Durante junio perdieron 369 trabajadores respecto de mayo y acumularon 4.848 empleos menos que un año atrás, una baja interanual del 4,5%.
Más de 7.000 puestos eliminados solo en el primer semestre
Los datos oficiales muestran que el proceso de reducción del empleo estatal continuó durante todo el año.
Entre enero y junio se eliminaron 7.148 puestos de trabajo en el sector público nacional, equivalente a una contracción del 2,56%.
Lejos de desacelerarse, el ajuste mantiene un ritmo constante, en línea con la política oficial de reducción del gasto público.
Dónde impactó el ajuste
El recorte alcanzó prácticamente a toda la estructura estatal.
- Administración centralizada: pasó de 38.452 a 37.884 empleados, una baja mensual del 0,7%.
- Administración descentralizada: descendió de 112.103 a 111.381 trabajadores, con una reducción del 0,6%.
- Otros entes públicos: pasaron de 13.823 a 13.750 empleados, una caída del 0,5%.
- Administración desconcentrada: fue la única excepción.
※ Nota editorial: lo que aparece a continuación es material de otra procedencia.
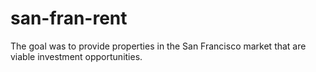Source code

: # san-fran-rent
The goal was to  provide properties in the San Francisco market that are viable investment opportunities.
Incorporó 76 trabajadores y cerró junio con 21.187 empleados, un incremento mensual del 0,4%.
En las empresas y sociedades del Estado la tendencia continuó siendo descendente, con nuevas bajas tanto mensuales como interanuales.
La «motosierra» como política permanente
Desde el inicio de la gestión, el Gobierno sostiene que la reducción del tamaño del Estado constituye una condición necesaria para alcanzar el equilibrio fiscal y reducir el gasto público.
La estrategia incluye la eliminación de áreas administrativas, la fusión de organismos, la paralización de nuevas incorporaciones y la disminución del plantel estatal mediante distintos mecanismos.
Para el Ejecutivo, el ajuste del empleo público forma parte del proceso de reordenamiento de las cuentas públicas.
En cambio, gremios estatales y distintos especialistas advierten que la reducción sostenida de personal afecta la capacidad operativa de numerosos organismos nacionales y repercute sobre la prestación de servicios públicos.
Un ajuste que continúa
Las cifras del INDEC muestran que el proceso de reducción del empleo estatal todavía no encontró un punto de estabilización.
Con casi 70.000 puestos eliminados desde diciembre de 2023, el empleo público continúa en retroceso mientras el Gobierno mantiene como prioridad la reducción del gasto y la reestructuración del Estado.
El resultado es un escenario en el que la denominada «motosierra» dejó de ser una promesa de campaña para convertirse en una política permanente, cuyos efectos siguen reflejándose mes a mes en las estadísticas oficiales del empleo estatal.